Simulations conducted by Boeing engineers have shown how its unmanned refuelling drone the MQ-25 can be controlled by manned US Navy aircraft to extend the roles it can fulfil.
The MQ-25 Stingray has been in development for more than ten years as a refuelling drone to be used from the US Navy’s aircraft carriers. It was initially developed to have a strike and reconnaissance capability was modified to fulfil the aerial refuelling of F/A-18s and other carrier-based aircraft to increase their strike range.
The US Navy has seven MQ-25 test aircraft ordered under a contract that could expand to cover 72 at a cost of around US$13 billion according to a contract placed in 2018.
The recent virtual simulations used new open autonomy architecture with the MQ-25 to enable US Navy aircraft to use manned-unmanned teaming (MUM-T) systems. The demonstration showed Northrop Grumman’s E- Hawkeye command and control aircraft, Boeing’s P-8A Poseidon maritime patrol and reconnaissance aircraft and Boeing’s F/A-18 Super Hornet fighter jet controlling the MQ-25.
The demonstration showed how the other aircraft can use the MQ-25 to conduct tanking and intelligence, surveillance and reconnaissance (ISR) missions without traditional communications with the ship-based ground control station.
The aircraft used their existing operational flight program software and data links to task four virtual, autonomous MQ-25s to conduct ISR missions. The F/A-18 also used its tactical data links and Boeing’s conceptual “Project Black Ice” crew vehicle interface, to significantly reduce aircrew workload.
Don Gaddis, director of MQ-25 Advanced Design at Boeing said, “Large swaths of ocean could be surveilled, identified and targeted when MQ-25 is teamed with carrier-based assets such as the E-2D or the land-based P-8A patrol aircraft.

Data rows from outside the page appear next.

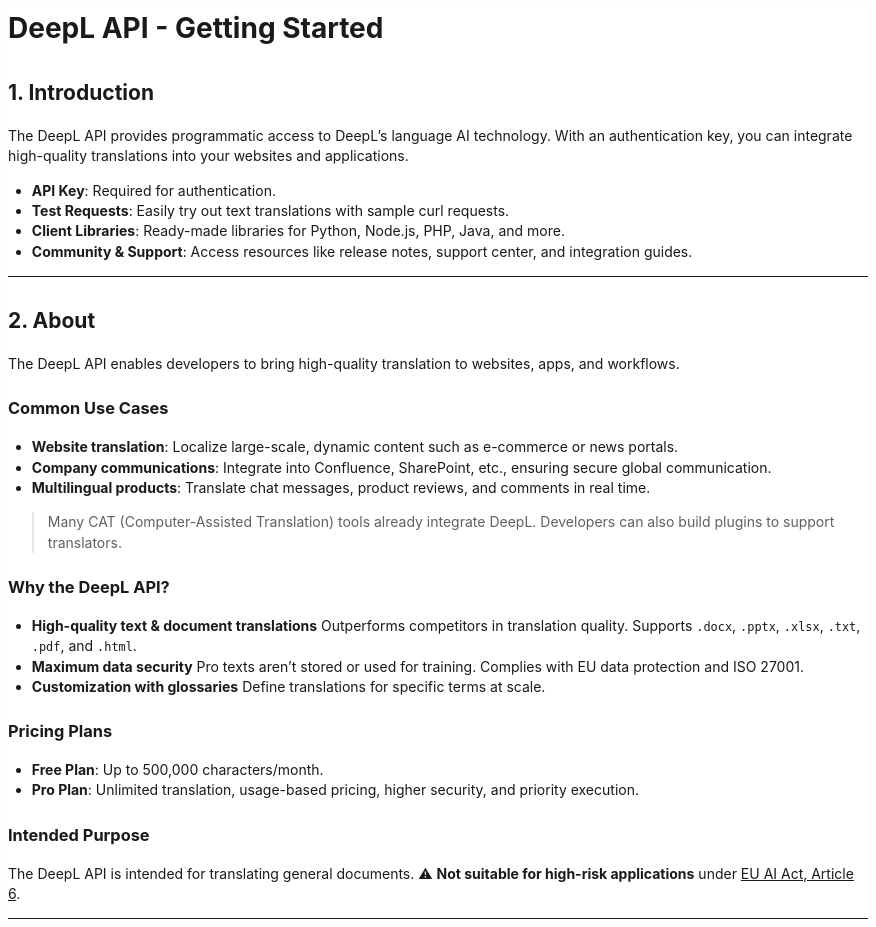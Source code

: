 # DeepL API - Getting Started

## 1. Introduction

The DeepL API provides programmatic access to DeepL’s language AI technology.
With an authentication key, you can integrate high-quality translations into your websites and applications.

* **API Key**: Required for authentication.
* **Test Requests**: Easily try out text translations with sample curl requests.
* **Client Libraries**: Ready-made libraries for Python, Node.js, PHP, Java, and more.
* **Community & Support**: Access resources like release notes, support center, and integration guides.

---

## 2. About

The DeepL API enables developers to bring high-quality translation to websites, apps, and workflows.

### Common Use Cases

* **Website translation**: Localize large-scale, dynamic content such as e-commerce or news portals.
* **Company communications**: Integrate into Confluence, SharePoint, etc., ensuring secure global communication.
* **Multilingual products**: Translate chat messages, product reviews, and comments in real time.

> Many CAT (Computer-Assisted Translation) tools already integrate DeepL. Developers can also build plugins to support translators.

### Why the DeepL API?

* **High-quality text & document translations**
  Outperforms competitors in translation quality. Supports `.docx`, `.pptx`, `.xlsx`, `.txt`, `.pdf`, and `.html`.
* **Maximum data security**
  Pro texts aren’t stored or used for training. Complies with EU data protection and ISO 27001.
* **Customization with glossaries**
  Define translations for specific terms at scale.

### Pricing Plans

* **Free Plan**: Up to 500,000 characters/month.
* **Pro Plan**: Unlimited translation, usage-based pricing, higher security, and priority execution.

### Intended Purpose

The DeepL API is intended for translating general documents.
⚠️ **Not suitable for high-risk applications** under [EU AI Act, Article 6](https://artificialintelligenceact.eu/article/6/).

---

“Through this demonstration, our customers saw how this digital, open approach to MUM-T is key to fielding critical warfighting capability at much lower cost and with greater speed and agility.”
The onboard autonomy framework has been developed by Boeing subsidiary Aurora Flight Sciences, while the MQ-25 autonomously performed the rest of the simulated missions, such as validating the command against its operational constraints, planning its route and conducting its search pattern, among many other tasks.
Aurora also created and demonstrated a prototype platform abstraction layer – a software boundary that decouples MQ-25’s flight safety and flight critical components from mission software and sensor hardware. This commercial best practice allows third-party “app” integration on MQ-25. Using an Aurora-provided software development kit, Naval Air Warfare Center Aircraft Division created a new radar search application for MQ-25 that was successfully used during the demonstration.
“Aurora’s robust software development kit enables our Navy teammates to rapidly integrate new capabilities,” said Graham Drozeski, vice president of government programs for Aurora Flight Sciences. “The platform abstraction demonstration met test objectives for resource sharing between multiple onboard systems and supervisors, and these efforts will greatly reduce government test and certification costs as new capabilities are added over time.”
Engineers are now working on refining the autonomy, sensors, interface exchanges and crew vehicle interfaces required for MUM-T.